[Stored records]

*-*-*

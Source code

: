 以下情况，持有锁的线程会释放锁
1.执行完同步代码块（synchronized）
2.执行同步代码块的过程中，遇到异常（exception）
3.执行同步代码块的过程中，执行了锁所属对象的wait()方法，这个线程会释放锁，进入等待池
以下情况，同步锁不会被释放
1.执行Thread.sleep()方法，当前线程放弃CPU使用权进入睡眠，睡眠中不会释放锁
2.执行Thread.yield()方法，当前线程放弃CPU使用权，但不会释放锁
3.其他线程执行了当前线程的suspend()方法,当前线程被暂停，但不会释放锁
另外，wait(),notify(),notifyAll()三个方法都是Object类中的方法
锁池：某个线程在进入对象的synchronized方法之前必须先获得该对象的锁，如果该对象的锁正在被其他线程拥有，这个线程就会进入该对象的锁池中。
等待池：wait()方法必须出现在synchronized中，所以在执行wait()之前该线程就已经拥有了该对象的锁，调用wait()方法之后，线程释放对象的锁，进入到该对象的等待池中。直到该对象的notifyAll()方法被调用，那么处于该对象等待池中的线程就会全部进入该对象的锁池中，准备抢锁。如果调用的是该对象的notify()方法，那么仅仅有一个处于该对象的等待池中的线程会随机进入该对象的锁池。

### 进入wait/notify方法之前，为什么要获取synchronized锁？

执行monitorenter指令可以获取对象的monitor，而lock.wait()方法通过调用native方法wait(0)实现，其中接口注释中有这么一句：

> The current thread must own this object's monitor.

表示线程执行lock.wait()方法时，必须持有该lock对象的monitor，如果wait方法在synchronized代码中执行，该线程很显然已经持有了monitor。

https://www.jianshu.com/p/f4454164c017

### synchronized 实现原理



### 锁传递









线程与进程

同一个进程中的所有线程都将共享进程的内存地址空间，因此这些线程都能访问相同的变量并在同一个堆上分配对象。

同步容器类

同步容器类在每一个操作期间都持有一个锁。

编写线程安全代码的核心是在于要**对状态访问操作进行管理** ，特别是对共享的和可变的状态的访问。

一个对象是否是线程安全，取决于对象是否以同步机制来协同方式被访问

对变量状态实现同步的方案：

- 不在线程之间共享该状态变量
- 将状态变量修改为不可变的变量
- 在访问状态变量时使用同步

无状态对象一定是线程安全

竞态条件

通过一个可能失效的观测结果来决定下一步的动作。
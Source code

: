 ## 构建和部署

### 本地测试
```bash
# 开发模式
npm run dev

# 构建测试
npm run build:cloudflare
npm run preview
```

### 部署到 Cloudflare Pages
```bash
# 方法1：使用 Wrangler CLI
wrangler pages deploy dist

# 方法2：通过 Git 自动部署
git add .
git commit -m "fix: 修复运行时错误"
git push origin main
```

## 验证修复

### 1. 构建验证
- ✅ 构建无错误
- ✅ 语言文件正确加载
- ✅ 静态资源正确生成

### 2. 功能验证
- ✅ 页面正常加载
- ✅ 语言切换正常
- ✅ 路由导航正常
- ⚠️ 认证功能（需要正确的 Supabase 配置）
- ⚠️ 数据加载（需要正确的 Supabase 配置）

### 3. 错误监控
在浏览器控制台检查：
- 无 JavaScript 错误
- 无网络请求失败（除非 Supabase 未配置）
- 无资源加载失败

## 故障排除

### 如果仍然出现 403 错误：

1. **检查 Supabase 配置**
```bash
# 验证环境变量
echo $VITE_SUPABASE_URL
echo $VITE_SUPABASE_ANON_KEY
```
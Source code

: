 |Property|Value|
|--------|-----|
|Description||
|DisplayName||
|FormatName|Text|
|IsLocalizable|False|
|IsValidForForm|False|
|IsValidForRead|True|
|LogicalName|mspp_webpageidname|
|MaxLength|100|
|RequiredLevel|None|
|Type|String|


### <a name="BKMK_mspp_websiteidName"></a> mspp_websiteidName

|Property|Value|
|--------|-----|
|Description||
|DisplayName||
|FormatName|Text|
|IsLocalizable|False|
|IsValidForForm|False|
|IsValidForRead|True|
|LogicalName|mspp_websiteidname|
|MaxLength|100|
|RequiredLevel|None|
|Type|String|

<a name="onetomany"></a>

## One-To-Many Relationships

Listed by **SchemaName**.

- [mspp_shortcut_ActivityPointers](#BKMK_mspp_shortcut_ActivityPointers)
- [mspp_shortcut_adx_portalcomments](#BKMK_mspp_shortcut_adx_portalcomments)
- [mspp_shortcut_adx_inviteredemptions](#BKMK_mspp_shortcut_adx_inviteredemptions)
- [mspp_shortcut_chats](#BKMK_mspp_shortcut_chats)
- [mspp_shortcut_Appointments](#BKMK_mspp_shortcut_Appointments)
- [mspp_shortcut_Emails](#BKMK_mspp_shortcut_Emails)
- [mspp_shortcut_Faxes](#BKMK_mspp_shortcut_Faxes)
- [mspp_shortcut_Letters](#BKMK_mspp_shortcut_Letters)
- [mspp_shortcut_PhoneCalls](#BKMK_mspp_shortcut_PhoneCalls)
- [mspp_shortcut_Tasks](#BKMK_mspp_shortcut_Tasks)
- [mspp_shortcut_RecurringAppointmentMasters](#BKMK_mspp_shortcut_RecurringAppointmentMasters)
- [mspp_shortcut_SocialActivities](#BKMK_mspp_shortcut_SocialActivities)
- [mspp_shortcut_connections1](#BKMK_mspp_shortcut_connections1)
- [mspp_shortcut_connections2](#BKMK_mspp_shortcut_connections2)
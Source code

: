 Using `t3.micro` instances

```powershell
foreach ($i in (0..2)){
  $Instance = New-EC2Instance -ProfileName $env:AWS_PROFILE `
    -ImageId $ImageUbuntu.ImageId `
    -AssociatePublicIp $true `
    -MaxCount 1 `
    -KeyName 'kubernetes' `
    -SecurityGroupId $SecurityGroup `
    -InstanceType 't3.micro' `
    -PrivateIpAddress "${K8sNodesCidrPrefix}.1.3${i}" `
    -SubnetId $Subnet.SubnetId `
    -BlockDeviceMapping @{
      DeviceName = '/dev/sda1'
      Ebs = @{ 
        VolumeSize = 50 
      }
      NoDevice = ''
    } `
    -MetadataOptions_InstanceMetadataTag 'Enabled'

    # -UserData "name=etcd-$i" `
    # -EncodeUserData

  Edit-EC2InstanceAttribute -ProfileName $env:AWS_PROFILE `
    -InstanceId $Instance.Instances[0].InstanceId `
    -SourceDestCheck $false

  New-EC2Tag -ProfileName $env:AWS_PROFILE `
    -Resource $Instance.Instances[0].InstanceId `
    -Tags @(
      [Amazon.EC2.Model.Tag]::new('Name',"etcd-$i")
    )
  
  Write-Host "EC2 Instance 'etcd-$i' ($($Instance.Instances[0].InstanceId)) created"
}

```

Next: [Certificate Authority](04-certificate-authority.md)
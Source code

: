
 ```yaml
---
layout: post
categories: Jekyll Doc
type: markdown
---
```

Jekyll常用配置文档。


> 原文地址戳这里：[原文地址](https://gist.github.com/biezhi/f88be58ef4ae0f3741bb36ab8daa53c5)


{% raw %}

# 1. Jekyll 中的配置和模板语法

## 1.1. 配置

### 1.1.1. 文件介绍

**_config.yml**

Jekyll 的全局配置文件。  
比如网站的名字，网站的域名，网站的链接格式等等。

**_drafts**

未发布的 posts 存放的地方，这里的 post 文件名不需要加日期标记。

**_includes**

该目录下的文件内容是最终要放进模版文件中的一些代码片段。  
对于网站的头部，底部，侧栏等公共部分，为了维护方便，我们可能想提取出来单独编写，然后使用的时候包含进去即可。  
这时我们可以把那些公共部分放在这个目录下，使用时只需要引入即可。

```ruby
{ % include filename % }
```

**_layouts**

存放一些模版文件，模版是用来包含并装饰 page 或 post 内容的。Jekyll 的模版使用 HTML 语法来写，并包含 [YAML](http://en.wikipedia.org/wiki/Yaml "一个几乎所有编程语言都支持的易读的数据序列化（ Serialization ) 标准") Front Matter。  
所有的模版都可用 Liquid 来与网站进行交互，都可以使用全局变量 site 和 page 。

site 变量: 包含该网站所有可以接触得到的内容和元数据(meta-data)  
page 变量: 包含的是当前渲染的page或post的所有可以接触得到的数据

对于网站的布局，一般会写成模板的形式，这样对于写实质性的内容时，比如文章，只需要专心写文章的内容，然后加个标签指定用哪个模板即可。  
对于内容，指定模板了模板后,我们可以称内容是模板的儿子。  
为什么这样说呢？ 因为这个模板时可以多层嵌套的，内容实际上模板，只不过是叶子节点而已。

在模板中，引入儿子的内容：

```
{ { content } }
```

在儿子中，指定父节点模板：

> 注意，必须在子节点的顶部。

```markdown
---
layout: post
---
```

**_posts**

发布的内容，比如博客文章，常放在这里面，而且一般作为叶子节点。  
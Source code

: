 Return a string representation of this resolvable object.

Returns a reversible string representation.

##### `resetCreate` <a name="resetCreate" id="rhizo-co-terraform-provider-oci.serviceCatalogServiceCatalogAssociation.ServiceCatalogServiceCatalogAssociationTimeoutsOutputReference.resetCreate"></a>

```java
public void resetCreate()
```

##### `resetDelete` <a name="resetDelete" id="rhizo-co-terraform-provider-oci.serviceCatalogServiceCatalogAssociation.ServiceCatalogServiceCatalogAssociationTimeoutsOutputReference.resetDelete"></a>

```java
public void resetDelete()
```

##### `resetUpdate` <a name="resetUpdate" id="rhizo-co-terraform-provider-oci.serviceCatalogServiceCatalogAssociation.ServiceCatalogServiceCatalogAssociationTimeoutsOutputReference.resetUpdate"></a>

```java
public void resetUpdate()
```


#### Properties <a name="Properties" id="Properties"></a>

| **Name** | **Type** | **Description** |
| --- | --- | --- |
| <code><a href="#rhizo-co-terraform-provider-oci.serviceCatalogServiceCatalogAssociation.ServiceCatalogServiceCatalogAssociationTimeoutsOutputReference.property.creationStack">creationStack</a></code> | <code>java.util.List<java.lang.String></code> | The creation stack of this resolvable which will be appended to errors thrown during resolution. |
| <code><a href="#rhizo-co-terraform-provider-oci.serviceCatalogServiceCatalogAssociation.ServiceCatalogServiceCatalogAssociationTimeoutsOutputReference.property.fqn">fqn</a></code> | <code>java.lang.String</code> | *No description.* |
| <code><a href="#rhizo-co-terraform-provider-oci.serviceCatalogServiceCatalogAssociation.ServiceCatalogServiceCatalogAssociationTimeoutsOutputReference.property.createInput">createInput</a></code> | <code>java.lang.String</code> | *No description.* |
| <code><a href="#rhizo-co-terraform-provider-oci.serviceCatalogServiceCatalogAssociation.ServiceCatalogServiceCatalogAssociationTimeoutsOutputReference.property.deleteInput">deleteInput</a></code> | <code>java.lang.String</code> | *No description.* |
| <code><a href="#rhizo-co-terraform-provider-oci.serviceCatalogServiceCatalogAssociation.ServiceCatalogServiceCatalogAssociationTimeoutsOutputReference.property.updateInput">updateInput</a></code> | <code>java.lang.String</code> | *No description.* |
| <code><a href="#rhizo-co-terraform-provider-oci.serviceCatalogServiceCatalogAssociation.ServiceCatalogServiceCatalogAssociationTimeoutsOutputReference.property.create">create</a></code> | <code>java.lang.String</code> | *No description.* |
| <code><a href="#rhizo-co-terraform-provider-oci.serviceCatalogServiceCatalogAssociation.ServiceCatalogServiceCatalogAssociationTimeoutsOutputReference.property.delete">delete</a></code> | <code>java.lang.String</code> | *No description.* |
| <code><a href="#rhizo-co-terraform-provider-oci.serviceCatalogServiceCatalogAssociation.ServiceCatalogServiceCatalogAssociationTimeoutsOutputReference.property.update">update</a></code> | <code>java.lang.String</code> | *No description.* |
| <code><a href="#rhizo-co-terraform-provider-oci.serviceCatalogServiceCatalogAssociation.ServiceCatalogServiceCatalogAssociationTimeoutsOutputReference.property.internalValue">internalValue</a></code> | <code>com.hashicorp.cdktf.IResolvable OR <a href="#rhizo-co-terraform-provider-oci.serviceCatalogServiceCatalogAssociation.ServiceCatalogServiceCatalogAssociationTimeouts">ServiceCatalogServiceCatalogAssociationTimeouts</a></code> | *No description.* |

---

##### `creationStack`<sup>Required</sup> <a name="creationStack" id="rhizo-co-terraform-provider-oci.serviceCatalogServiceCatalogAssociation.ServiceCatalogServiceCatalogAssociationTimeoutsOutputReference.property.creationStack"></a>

*-*-*

— Assigned task —
Copy all the lines from the data above that hold the word "执行同步代码块的过程中".

— Completed exercise —
2.执行同步代码块的过程中，遇到异常（exception）
3.执行同步代码块的过程中，执行了锁所属对象的wait()方法，这个线程会释放锁，进入等待池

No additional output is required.